## EXERCISE DIRECTIONS
Check each line of the records below and collect those that include the word "delicious".

## MATERIAL PROVIDED
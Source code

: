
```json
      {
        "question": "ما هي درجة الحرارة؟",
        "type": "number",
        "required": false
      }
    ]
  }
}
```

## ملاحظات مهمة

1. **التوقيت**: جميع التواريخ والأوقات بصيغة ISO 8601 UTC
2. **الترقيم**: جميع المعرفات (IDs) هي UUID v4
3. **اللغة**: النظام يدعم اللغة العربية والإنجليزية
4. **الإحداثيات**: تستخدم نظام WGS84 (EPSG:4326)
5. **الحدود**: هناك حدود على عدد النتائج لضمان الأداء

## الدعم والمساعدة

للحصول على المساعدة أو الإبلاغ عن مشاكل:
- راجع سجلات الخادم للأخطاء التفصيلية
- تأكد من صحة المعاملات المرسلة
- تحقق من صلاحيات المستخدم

--

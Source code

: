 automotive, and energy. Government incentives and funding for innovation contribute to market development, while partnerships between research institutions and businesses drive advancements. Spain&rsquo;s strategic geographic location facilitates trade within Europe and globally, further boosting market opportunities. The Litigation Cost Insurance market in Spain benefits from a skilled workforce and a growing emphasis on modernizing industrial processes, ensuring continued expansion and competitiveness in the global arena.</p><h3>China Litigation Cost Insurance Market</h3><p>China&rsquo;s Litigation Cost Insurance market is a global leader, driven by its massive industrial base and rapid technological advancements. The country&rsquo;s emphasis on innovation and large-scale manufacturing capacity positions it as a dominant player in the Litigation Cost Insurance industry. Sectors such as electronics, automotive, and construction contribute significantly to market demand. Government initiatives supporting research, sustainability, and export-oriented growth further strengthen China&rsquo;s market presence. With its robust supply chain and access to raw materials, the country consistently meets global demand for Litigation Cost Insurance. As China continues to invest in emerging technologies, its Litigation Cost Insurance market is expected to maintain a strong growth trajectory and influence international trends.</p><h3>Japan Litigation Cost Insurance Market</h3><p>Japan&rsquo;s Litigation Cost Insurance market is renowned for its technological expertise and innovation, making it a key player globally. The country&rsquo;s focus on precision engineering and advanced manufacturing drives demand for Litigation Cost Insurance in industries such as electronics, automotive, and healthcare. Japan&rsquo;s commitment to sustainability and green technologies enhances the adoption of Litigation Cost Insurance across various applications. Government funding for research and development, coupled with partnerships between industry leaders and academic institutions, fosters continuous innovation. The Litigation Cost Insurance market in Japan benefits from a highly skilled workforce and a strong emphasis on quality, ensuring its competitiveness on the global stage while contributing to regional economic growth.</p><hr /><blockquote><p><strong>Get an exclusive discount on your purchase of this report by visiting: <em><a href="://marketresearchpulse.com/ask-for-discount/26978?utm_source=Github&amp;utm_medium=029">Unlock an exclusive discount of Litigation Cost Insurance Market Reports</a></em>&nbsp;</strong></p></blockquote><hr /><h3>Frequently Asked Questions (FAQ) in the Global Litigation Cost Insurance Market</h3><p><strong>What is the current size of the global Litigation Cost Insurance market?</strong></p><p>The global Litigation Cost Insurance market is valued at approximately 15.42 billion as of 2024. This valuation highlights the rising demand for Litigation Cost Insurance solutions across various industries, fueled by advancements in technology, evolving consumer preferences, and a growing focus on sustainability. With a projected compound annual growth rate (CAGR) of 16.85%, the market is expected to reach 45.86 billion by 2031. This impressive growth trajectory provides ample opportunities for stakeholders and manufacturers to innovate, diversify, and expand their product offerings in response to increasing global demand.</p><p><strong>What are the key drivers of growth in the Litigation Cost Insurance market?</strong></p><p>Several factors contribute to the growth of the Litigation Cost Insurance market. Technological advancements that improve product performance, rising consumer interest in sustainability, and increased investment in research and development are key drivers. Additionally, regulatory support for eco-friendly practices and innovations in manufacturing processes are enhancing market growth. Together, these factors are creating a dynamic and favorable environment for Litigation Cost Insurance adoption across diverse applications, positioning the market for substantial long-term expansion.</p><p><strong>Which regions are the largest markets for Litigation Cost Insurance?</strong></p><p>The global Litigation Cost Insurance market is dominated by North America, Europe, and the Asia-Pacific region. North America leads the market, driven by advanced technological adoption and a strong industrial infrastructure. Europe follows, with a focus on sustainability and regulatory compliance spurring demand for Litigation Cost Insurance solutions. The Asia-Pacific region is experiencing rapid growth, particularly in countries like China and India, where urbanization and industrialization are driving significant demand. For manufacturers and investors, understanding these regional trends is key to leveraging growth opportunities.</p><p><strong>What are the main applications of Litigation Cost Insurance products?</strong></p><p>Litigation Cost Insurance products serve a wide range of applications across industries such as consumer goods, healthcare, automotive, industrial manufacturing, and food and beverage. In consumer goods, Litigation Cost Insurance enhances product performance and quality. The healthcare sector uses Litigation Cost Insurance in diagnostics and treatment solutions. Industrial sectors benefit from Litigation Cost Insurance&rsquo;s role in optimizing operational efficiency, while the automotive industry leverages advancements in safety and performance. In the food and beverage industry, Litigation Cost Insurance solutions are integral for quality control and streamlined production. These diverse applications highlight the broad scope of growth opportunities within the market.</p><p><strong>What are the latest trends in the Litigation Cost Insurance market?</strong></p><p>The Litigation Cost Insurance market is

* * *

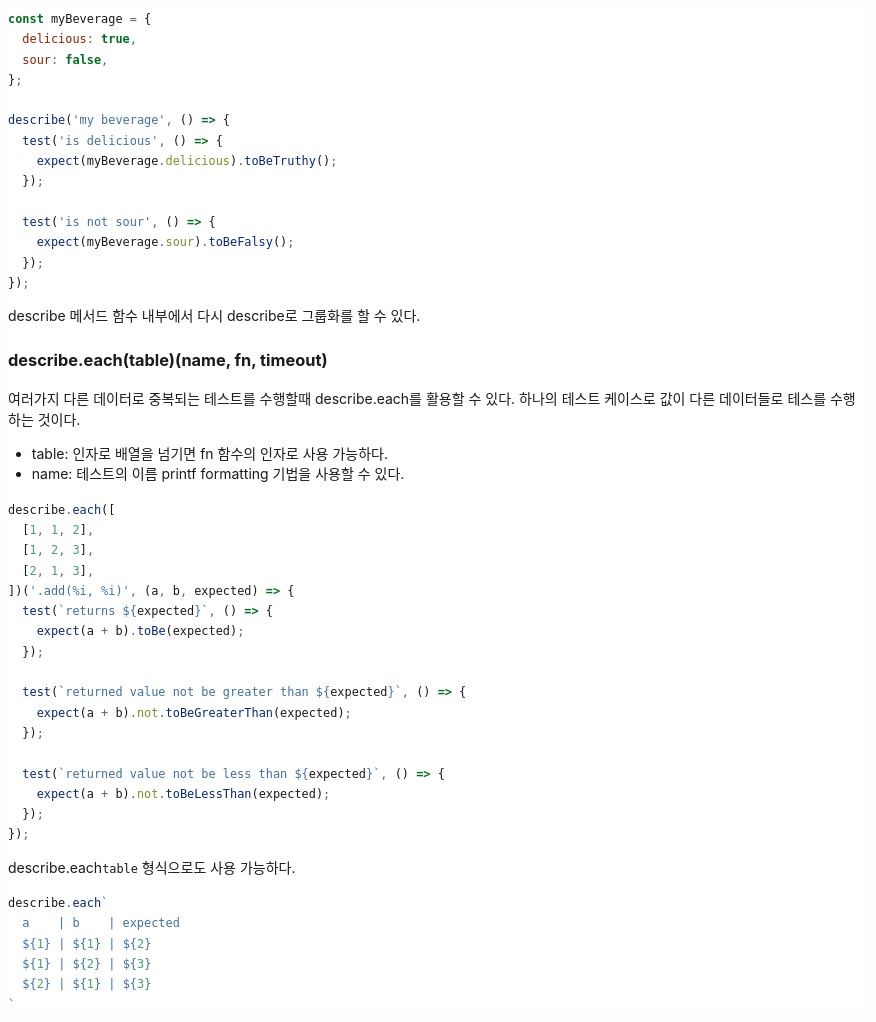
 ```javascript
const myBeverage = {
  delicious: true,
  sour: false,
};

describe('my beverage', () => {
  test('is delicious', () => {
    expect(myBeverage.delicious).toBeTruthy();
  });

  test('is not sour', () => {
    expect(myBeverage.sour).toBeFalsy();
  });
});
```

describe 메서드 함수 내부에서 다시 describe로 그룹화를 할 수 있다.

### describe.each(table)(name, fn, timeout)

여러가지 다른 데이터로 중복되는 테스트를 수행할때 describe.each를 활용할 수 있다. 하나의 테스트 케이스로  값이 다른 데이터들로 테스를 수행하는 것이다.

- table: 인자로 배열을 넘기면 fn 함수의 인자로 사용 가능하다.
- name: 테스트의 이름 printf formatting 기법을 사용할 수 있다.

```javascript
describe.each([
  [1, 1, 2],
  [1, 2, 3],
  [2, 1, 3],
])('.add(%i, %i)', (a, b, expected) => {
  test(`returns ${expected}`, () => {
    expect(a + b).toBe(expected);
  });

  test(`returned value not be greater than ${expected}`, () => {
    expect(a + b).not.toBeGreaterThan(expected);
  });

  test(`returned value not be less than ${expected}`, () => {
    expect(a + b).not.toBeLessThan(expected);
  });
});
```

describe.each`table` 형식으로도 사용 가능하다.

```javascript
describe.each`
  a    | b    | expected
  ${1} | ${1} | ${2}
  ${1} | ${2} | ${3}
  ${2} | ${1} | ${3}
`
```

## SOLVED EXERCISE
  delicious: true,
  test('is delicious', () => {
    expect(myBeverage.delicious).toBeTruthy();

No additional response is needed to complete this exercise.